Rememoraba Manuel, mientras tomaba otro trago cobrizo levantando el mentón que dejaba caer en su boca, de amores prohibidos que no pudieron ser para infortunio suyo, golpeante y sensible con su vozarrón relataba tragedias, desamores: "un poema de amor no solo exalta el amor... sino que también ataca el amor," exclamaba como en escena griega retumbando en el salón.

Al final, un apretón de manos. Saludo general.

—Creo que me ausentaré un tiempo— le dije, disculpándome.

—¡Ya volverás!— Sonrió entusiasta, restando importancia.

Ya había recibido Manuel el premio Rómulo Gallegos en Venezuela, el Nadal en España y muchos otros, aunque alguno no fue suyo por animadversión de un jurado en un concurso de novela, con quien tuvo rencilla por decirle que se le notaba mucho que escribía sin oficio. Aún así, no le importó enviar sus cuartillas, confiando en eso tan escaso: la ética. Quedó segundo. No hubo perdón.
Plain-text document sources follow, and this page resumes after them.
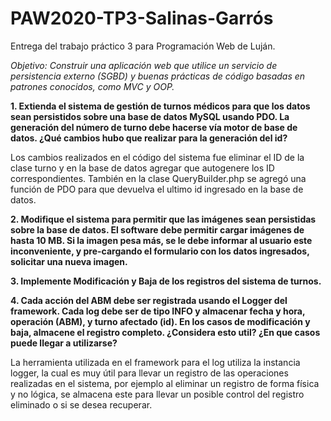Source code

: # PAW2020-TP3-Salinas-Garrós
 Entrega del trabajo práctico 3 para Programación Web de Luján.

*Objetivo: Construir una aplicación web que utilice un servicio de persistencia externo (SGBD) y buenas prácticas de código basadas en patrones conocidos, como MVC y OOP.*

**1. Extienda el sistema de gestión de turnos médicos para que los datos sean persistidos sobre una base de datos MySQL usando PDO. La generación del número de turno debe hacerse vía motor de base de datos. ¿Qué cambios hubo que realizar para la generación del id?**

Los cambios realizados en el código del sistema fue eliminar el ID de la clase turno y en la base de datos agregar que autogenere los ID correspondientes. También en la clase QueryBuilder.php se agregó una función de PDO para que devuelva el ultimo id ingresado en la base de datos.

**2. Modifique el sistema para permitir que las imágenes sean persistidas sobre la base de datos. El software debe permitir cargar imágenes de hasta 10 MB. Si la imagen pesa más, se le debe informar al usuario este inconveniente, y pre-cargando el formulario con los datos ingresados, solicitar una nueva imagen.**

**3. Implemente Modificación y Baja de los registros del sistema de turnos.**

**4. Cada acción del ABM debe ser registrada usando el Logger del framework. Cada log debe ser de tipo INFO y almacenar fecha y hora, operación (ABM), y turno afectado (id). En los casos de modificación y baja, almacene el registro completo. ¿Considera esto util? ¿En que casos puede llegar a utilizarse?**

La herramienta utilizada en el framework para el log utiliza la instancia logger, la cual es muy útil para llevar un registro de las operaciones realizadas en el sistema, por ejemplo al eliminar un registro de forma física y no lógica, se almacena este para llevar un posible control del registro eliminado o si se desea recuperar.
Mucho antes que Gabo, había sido traducido al sueco y sonó como aspirante al Nobel. Reconocía sin envidia el talento de Gabo y su buena amistad, aunque algunos urdían falsa enemistad y disputas entre ambos; fue mutuo respeto y admiración recíproca lo acontecido. Consideraba que sería bien difícil la consecución de ese Nobel de nuevo para esta tierra tropical, muy consciente de los años que con nobleza iba deshojando. Entrecerraba los ojos Claire, una francesa que no faltaba a la cita del miércoles, mientras escuchaba a Manuel  referirse extasiado sobre su estancia en París.
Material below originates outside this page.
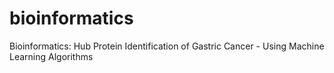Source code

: # bioinformatics
Bioinformatics: Hub Protein Identification of Gastric Cancer - Using Machine Learning Algorithms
Odiaba las dictaduras y vivió esas soledumbres en Centroamérica, y a las pláticas asistíamos quienes encontramos como un Indiana Jones ese tesoro de generosa y sabia veta aurífera—no pacífica— diatriba o canción, y no faltaba algún agente encubierto del Estado, aunque poco se hablaba de política, pero resaltaba entre el grupo como iluminado por un proyector en un anfiteatro.

Salíamos de un sortilegio recordando anécdotas, correcciones, exaltaciones y repasando miradas desencontradas con alguna mujer bella y talentosa escritora en ciernes. Cruzábamos el puente de la avenida Colombia y aterrizábamos en algún bar del viejo Barrio Guayaquil, para escuchar tangos y milongas con las escasas copas del que no tiene nada en los bolsillos.

Qué felices éramos los miércoles por la tarde... en la cita semanal de la biblioteca Pública Piloto compartiendo con Don Manuel.